■ Task brief
Read through the entries below and return each line with the word "testing".

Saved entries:
★ ★ ★
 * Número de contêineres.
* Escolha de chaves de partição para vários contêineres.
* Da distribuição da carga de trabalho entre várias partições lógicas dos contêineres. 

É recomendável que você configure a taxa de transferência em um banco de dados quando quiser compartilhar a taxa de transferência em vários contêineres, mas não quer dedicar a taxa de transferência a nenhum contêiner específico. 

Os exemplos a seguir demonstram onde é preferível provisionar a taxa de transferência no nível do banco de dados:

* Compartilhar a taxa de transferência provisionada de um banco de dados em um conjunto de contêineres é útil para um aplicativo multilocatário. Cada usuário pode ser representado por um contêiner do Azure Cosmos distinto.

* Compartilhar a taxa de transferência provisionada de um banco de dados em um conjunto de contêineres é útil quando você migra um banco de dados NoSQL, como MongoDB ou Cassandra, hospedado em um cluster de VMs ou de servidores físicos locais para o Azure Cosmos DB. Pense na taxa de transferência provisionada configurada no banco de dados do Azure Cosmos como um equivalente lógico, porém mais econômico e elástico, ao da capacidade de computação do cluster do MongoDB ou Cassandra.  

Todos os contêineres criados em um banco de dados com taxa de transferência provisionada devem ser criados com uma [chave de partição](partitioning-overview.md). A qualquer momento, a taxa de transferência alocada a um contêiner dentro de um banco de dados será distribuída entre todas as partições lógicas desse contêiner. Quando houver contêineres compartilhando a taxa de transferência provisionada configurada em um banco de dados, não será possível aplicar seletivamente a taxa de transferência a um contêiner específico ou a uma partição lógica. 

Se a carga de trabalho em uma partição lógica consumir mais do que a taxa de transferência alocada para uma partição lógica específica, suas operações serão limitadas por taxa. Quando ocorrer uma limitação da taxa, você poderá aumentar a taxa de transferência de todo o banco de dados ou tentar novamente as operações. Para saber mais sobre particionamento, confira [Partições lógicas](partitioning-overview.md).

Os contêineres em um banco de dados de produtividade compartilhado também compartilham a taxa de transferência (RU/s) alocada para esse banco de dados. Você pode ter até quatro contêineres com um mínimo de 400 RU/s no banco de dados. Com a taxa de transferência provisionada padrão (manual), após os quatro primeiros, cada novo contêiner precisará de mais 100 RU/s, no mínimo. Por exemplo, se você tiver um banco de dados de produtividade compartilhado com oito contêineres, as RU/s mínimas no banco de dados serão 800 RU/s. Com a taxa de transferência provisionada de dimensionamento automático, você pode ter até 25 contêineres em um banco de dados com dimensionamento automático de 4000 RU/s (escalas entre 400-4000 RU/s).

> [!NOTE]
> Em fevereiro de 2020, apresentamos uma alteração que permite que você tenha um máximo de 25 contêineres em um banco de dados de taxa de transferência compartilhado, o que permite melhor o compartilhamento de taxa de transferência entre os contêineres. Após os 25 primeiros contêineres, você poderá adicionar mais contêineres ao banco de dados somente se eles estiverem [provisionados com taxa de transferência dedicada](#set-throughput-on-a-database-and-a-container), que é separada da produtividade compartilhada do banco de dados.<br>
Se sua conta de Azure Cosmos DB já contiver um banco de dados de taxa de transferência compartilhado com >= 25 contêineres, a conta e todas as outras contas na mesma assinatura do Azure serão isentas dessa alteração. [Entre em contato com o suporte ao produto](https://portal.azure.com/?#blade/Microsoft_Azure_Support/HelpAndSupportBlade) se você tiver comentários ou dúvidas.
★ ★ ★
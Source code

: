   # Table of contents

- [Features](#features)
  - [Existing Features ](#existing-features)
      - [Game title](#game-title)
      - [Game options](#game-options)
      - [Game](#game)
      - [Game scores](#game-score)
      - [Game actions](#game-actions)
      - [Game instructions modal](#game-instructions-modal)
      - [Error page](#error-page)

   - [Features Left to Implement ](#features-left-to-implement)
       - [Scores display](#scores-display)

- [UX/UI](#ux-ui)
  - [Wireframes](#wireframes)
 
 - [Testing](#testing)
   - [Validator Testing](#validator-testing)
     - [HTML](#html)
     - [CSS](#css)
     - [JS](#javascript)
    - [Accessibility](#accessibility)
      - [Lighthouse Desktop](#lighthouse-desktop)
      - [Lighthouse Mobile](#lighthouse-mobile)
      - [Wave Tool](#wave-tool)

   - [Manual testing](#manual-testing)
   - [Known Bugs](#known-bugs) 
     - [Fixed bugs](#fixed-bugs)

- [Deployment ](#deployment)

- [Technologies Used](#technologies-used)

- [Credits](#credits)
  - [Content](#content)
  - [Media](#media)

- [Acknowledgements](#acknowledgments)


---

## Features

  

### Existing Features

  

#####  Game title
★ ★ ★
■ Solved problem
 - [Testing](#testing)
   - [Validator Testing](#validator-testing)
   - [Manual testing](#manual-testing)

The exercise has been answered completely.